[Exercise input Boundary: Start]
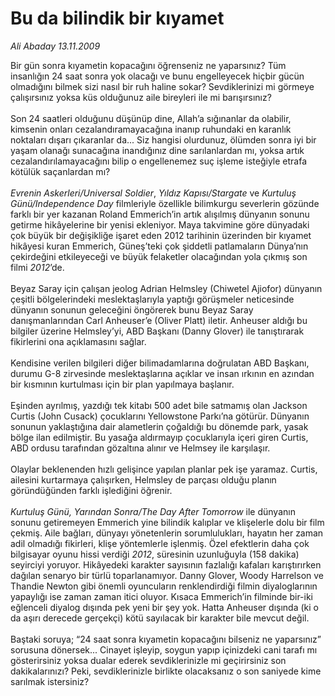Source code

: # Bu da bilindik bir kıyamet

*Ali Abaday 13.11.2009*

<div class="yazi">Bir gün sonra kıyametin kopacağını öğrenseniz ne yaparsınız? Tüm insanlığın 24 saat sonra yok olacağı ve bunu engelleyecek hiçbir gücün olmadığını bilmek sizi nasıl bir ruh haline sokar? Sevdiklerinizi mi görmeye çalışırsınız yoksa küs olduğunuz aile bireyleri ile mi barışırsınız? <br/><br/>Son 24 saatleri olduğunu düşünüp dine, Allah’a sığınanlar da olabilir, kimsenin onları cezalandıramayacağına inanıp ruhundaki en karanlık noktaları dışarı çıkaranlar da... Siz hangisi olurdunuz, ölümden sonra iyi bir yaşam olanağı sunacağına inandığınız dine sarılanlardan mı, yoksa artık cezalandırılamayacağını bilip o engellenemez suç işleme isteğiyle etrafa kötülük saçanlardan mı?<i> <br/><br/>Evrenin Askerleri/Universal Soldier</i>, <i>Yıldız Kapısı/Stargate</i> ve <i>Kurtuluş Günü/Independence Day</i> filmleriyle özellikle bilimkurgu severlerin gözünde farklı bir yer kazanan Roland Emmerich’in artık alışılmış dünyanın sonunu getirme hikâyelerine bir yenisi ekleniyor. Maya takvimine göre dünyadaki çok büyük bir değişikliğe işaret eden 2012 tarihinin üzerinden bir kıyamet hikâyesi kuran Emmerich, Güneş’teki çok şiddetli patlamaların Dünya’nın çekirdeğini etkileyeceği ve büyük felaketler olacağından yola çıkmış son filmi <i>2012</i>’de. <br/><br/>Beyaz Saray için çalışan jeolog Adrian Helmsley (Chiwetel Ajiofor) dünyanın çeşitli bölgelerindeki meslektaşlarıyla yaptığı görüşmeler neticesinde dünyanın sonunun geleceğini öngörerek bunu Beyaz Saray danışmanlarından Carl Anheuser’e (Oliver Platt) iletir. Anheuser aldığı bu bilgiler üzerine Helmsley’yi, ABD Başkanı (Danny Glover) ile tanıştırarak fikirlerini ona açıklamasını sağlar. <br/><br/>Kendisine verilen bilgileri diğer bilimadamlarına doğrulatan ABD Başkanı, durumu G-8 zirvesinde meslektaşlarına açıklar ve insan ırkının en azından bir kısmının kurtulması için bir plan yapılmaya başlanır. <br/><br/>Eşinden ayrılmış, yazdığı tek kitabı 500 adet bile satmamış olan Jackson Curtis (John Cusack) çocuklarını Yellowstone Parkı’na götürür. Dünyanın sonunun yaklaştığına dair alametlerin çoğaldığı bu dönemde park, yasak bölge ilan edilmiştir. Bu yasağa aldırmayıp çocuklarıyla içeri giren Curtis, ABD ordusu tarafından gözaltına alınır ve Helmsey ile karşılaşır. <br/><br/>Olaylar beklenenden hızlı gelişince yapılan planlar pek işe yaramaz. Curtis, ailesini kurtarmaya çalışırken, Helmsley de parçası olduğu planın göründüğünden farklı işlediğini öğrenir.<i> <br/><br/>Kurtuluş Günü, Yarından Sonra/The Day After Tomorrow</i> ile dünyanın sonunu getiremeyen Emmerich yine bilindik kalıplar ve klişelerle dolu bir film çekmiş. Aile bağları, dünyayı yönetenlerin sorumlulukları, hayatın her zaman adil olmadığı fikirleri, klişe yöntemlerle işlenmiş. Özel efektlerin daha çok bilgisayar oyunu hissi verdiği <i>2012</i>, süresinin uzunluğuyla (158 dakika) seyirciyi yoruyor. Hikâyedeki karakter sayısının fazlalığı kafaları karıştırırken dağılan senaryo bir türlü toparlanamıyor. Danny Glover, Woody Harrelson ve Thandie Newton gibi önemli oyuncuların renklendirdiği filmin diyaloglarının yapaylığı ise zaman zaman itici oluyor. Kısaca Emmerich’in filminde bir-iki eğlenceli diyalog dışında pek yeni bir şey yok. Hatta Anheuser dışında (ki o da aşırı derecede gerçekçi) kötü sayılacak bir karakter bile mevcut değil. <br/><br/>Baştaki soruya; “24 saat sonra kıyametin kopacağını bilseniz ne yaparsınız” sorusuna dönersek... Cinayet işleyip, soygun yapıp içinizdeki cani tarafı mı gösterirsiniz yoksa dualar ederek sevdiklerinizle mi geçirirsiniz son dakikalarınızı? Peki, sevdiklerinizle birlikte olacaksanız o son saniyede kime sarılmak istersiniz?
              </div>
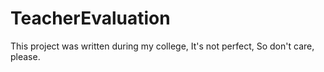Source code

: # TeacherEvaluation
This project was written during my college, It's not perfect, So don't care, please.
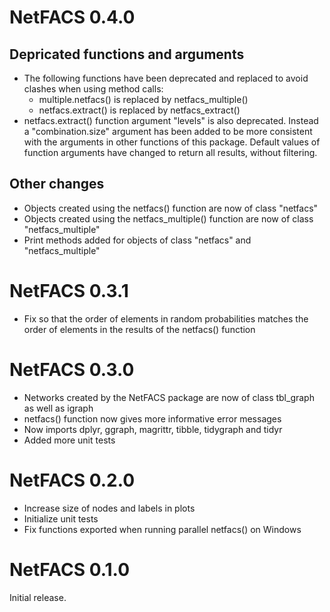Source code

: # NetFACS 0.4.0

## Depricated functions and arguments
- The following functions have been deprecated and replaced to avoid clashes when using method calls:
  - multiple.netfacs() is replaced by netfacs_multiple()
  - netfacs.extract() is replaced by netfacs_extract()
- netfacs.extract() function argument "levels" is also deprecated. Instead a "combination.size" argument has been added to be more consistent with the arguments in other functions of this package. Default values of function arguments have changed to return all results, without filtering.

## Other changes
- Objects created using the netfacs() function are now of class "netfacs"
- Objects created using the netfacs_multiple() function are now of class "netfacs_multiple"
- Print methods added for objects of class "netfacs" and "netfacs_multiple"


# NetFACS 0.3.1
- Fix so that the order of elements in random probabilities matches the order of elements in the results of the netfacs() function 

# NetFACS 0.3.0

- Networks created by the NetFACS package are now of class tbl_graph as well as igraph
- netfacs() function now gives more informative error messages
- Now imports dplyr, ggraph, magrittr, tibble, tidygraph and tidyr
- Added more unit tests

# NetFACS 0.2.0

- Increase size of nodes and labels in plots
- Initialize unit tests
- Fix functions exported when running parallel netfacs() on Windows  

# NetFACS 0.1.0

Initial release.
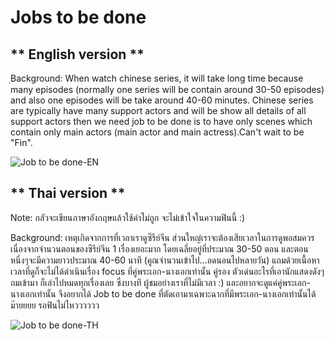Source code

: # Jobs to be done

## ** English version **

ฺBackground: When watch chinese series, it will take long time because many episodes (normally one series will be contain around 30-50 episodes) and also one episodes will be take around 40-60 minutes. Chinese series are typically have many support actors and will be show all details of all support actors then we need job to be done is to have only scenes which contain only main actors (main actor and main actress).Can't wait to be "Fin".

![Job to be done-EN](https://user-images.githubusercontent.com/78214709/117015569-105aae80-ad1c-11eb-9f7d-8127d0bb4748.jpg)

## ** Thai version **
Note: กลัวจะเขียนภาษาอังกฤษแล้วใช้คำไม่ถูก จะไม่เข้าใจในความฟินนี้ :)

Background: เหตุเกิดจากการที่เวลาเราดูซีรีย์จีน ส่วนใหญ่เราจะต้องเสียเวลาในการดูพอสมควร เนื่องจากจำนวนตอนของซีรีย์จีน 1 เรื่องเยอะมาก โดยเฉลี่ยอยู่ที่ประมาณ 30-50 ตอน และตอนหนึ่งๆจะมีความยาวประมาณ 40-60 นาที (คูณจำนวนเข้าไป...อดนอนไปหลายวัน) แถมด้วยเนื้อหาเวลาที่ดูก็จะไม่ได้ดำเนินเรื่อง focus ที่คู่พระเอก-นางเอกเท่านั้น คู่รอง ตัวเด่นอะไรที่เอานักแสดงดังๆถมเข้ามา ก็เล่าไปหมดทุกเรื่องเลย ซึ่งบางที ผู้ชมอย่างเราที่ไม่มีเวลา :) และอยากจะดูแค่คู่พระเอก-นางเอกเท่านั้น จึงอยากได้ Job to be done ที่ตัดเอามาเฉพาะฉากที่มีพระเอก-นางเอกเท่านั้นได้ม๊ายยยย รอฟินไม่ไหวววววว

![Job to be done-TH](https://user-images.githubusercontent.com/78214709/117018279-8e1fb980-ad1e-11eb-907e-48ea5420f198.jpg)


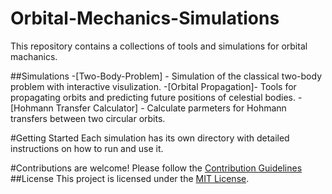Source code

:# Orbital-Mechanics-Simulations
This repository contains a collections of tools and simulations for orbital machanics.

##Simulations
-[Two-Body-Problem] - Simulation of the classical two-body problem with interactive visulization.
-[Orbital Propagation]- Tools for propagating orbits and predicting future positions of celestial bodies.
-[Hohmann Transfer Calculator] - Calculate parmeters for Hohmann transfers between two circular orbits.


#Getting Started
Each simulation has its own directory with detailed instructions on how to run and use it.

#Contributions are welcome! Please follow the [ Contribution Guidelines ](CONTRIBUTING.md)
##License
This project is licensed under the [MIT License](LICENSE).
[Exercise input Boundary: End]
Assignment:
Copy the lines above exactly. Start with the line containing "- multiple.netfacs() is", end with the line containing "- netfacs.extract() function", and include both.

Output of the task:
  - multiple.netfacs() is replaced by netfacs_multiple()
  - netfacs.extract() is replaced by netfacs_extract()
- netfacs.extract() function argument "levels" is also deprecated. Instead a "combination.size" argument has been added to be more consistent with the arguments in other functions of this package. Default values of function arguments have changed to return all results, without filtering.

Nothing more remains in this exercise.